Your task:
Only an exact copy of the lines beginning at the one that contains "以年龄作为分水岭，合理吗？" and ending at the last line of the records below counts as the answer.

Dataset:
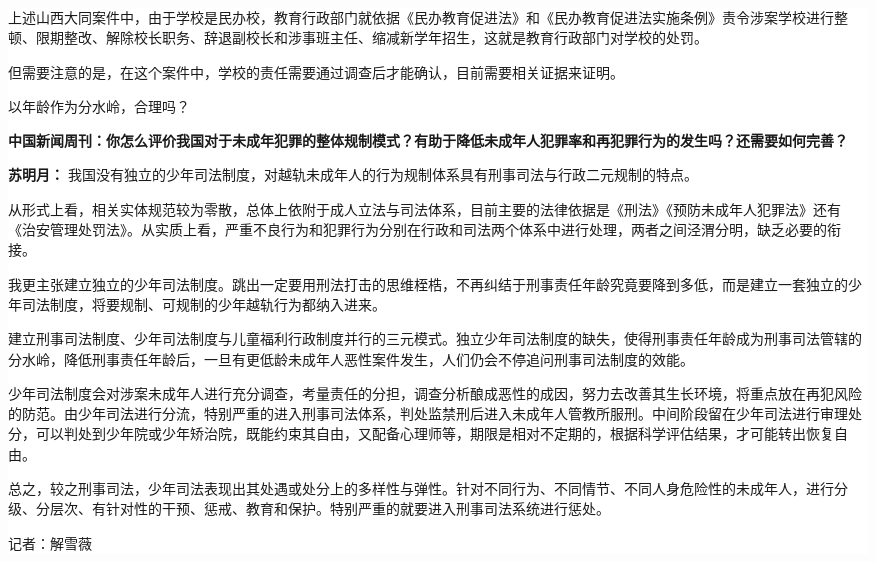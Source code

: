 上述山西大同案件中，由于学校是民办校，教育行政部门就依据《民办教育促进法》和《民办教育促进法实施条例》责令涉案学校进行整顿、限期整改、解除校长职务、辞退副校长和涉事班主任、缩减新学年招生，这就是教育行政部门对学校的处罚。

但需要注意的是，在这个案件中，学校的责任需要通过调查后才能确认，目前需要相关证据来证明。

以年龄作为分水岭，合理吗？

**中国新闻周刊：你怎么评价我国对于未成年犯罪的整体规制模式？有助于降低未成年人犯罪率和再犯罪行为的发生吗？还需要如何完善？**

**苏明月：** 我国没有独立的少年司法制度，对越轨未成年人的行为规制体系具有刑事司法与行政二元规制的特点。

从形式上看，相关实体规范较为零散，总体上依附于成人立法与司法体系，目前主要的法律依据是《刑法》《预防未成年人犯罪法》还有《治安管理处罚法》。从实质上看，严重不良行为和犯罪行为分别在行政和司法两个体系中进行处理，两者之间泾渭分明，缺乏必要的衔接。

我更主张建立独立的少年司法制度。跳出一定要用刑法打击的思维桎梏，不再纠结于刑事责任年龄究竟要降到多低，而是建立一套独立的少年司法制度，将要规制、可规制的少年越轨行为都纳入进来。

建立刑事司法制度、少年司法制度与儿童福利行政制度并行的三元模式。独立少年司法制度的缺失，使得刑事责任年龄成为刑事司法管辖的分水岭，降低刑事责任年龄后，一旦有更低龄未成年人恶性案件发生，人们仍会不停追问刑事司法制度的效能。

少年司法制度会对涉案未成年人进行充分调查，考量责任的分担，调查分析酿成恶性的成因，努力去改善其生长环境，将重点放在再犯风险的防范。由少年司法进行分流，特别严重的进入刑事司法体系，判处监禁刑后进入未成年人管教所服刑。中间阶段留在少年司法进行审理处分，可以判处到少年院或少年矫治院，既能约束其自由，又配备心理师等，期限是相对不定期的，根据科学评估结果，才可能转出恢复自由。

总之，较之刑事司法，少年司法表现出其处遇或处分上的多样性与弹性。针对不同行为、不同情节、不同人身危险性的未成年人，进行分级、分层次、有针对性的干预、惩戒、教育和保护。特别严重的就要进入刑事司法系统进行惩处。

记者：解雪薇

Written answer:
以年龄作为分水岭，合理吗？

**中国新闻周刊：你怎么评价我国对于未成年犯罪的整体规制模式？有助于降低未成年人犯罪率和再犯罪行为的发生吗？还需要如何完善？**

**苏明月：** 我国没有独立的少年司法制度，对越轨未成年人的行为规制体系具有刑事司法与行政二元规制的特点。

从形式上看，相关实体规范较为零散，总体上依附于成人立法与司法体系，目前主要的法律依据是《刑法》《预防未成年人犯罪法》还有《治安管理处罚法》。从实质上看，严重不良行为和犯罪行为分别在行政和司法两个体系中进行处理，两者之间泾渭分明，缺乏必要的衔接。

我更主张建立独立的少年司法制度。跳出一定要用刑法打击的思维桎梏，不再纠结于刑事责任年龄究竟要降到多低，而是建立一套独立的少年司法制度，将要规制、可规制的少年越轨行为都纳入进来。

建立刑事司法制度、少年司法制度与儿童福利行政制度并行的三元模式。独立少年司法制度的缺失，使得刑事责任年龄成为刑事司法管辖的分水岭，降低刑事责任年龄后，一旦有更低龄未成年人恶性案件发生，人们仍会不停追问刑事司法制度的效能。

少年司法制度会对涉案未成年人进行充分调查，考量责任的分担，调查分析酿成恶性的成因，努力去改善其生长环境，将重点放在再犯风险的防范。由少年司法进行分流，特别严重的进入刑事司法体系，判处监禁刑后进入未成年人管教所服刑。中间阶段留在少年司法进行审理处分，可以判处到少年院或少年矫治院，既能约束其自由，又配备心理师等，期限是相对不定期的，根据科学评估结果，才可能转出恢复自由。

总之，较之刑事司法，少年司法表现出其处遇或处分上的多样性与弹性。针对不同行为、不同情节、不同人身危险性的未成年人，进行分级、分层次、有针对性的干预、惩戒、教育和保护。特别严重的就要进入刑事司法系统进行惩处。

记者：解雪薇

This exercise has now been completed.